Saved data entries
--
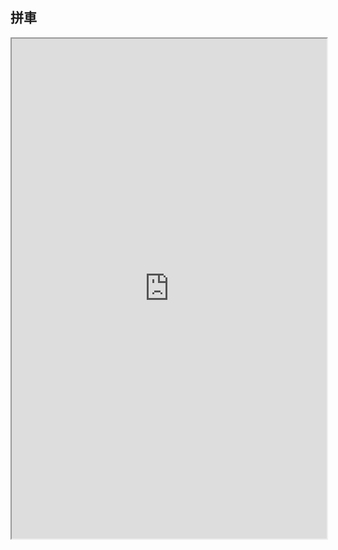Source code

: 

## 拼車

<iframe
  src="https://docs.google.com/spreadsheets/d/1921TOrSL6DB1FdsHQmF9wQVblsGHyyYXdx9dOKBwCKc/edit?usp=sharing"
  style="width:100%; height:800px;"
></iframe>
--
* Task objective: The data above must be given again in full and unaltered, minus its images.

* Output of the exercise:
Source code

: 

## 拼車

<iframe
  src="https://docs.google.com/spreadsheets/d/1921TOrSL6DB1FdsHQmF9wQVblsGHyyYXdx9dOKBwCKc/edit?usp=sharing"
  style="width:100%; height:800px;"
></iframe>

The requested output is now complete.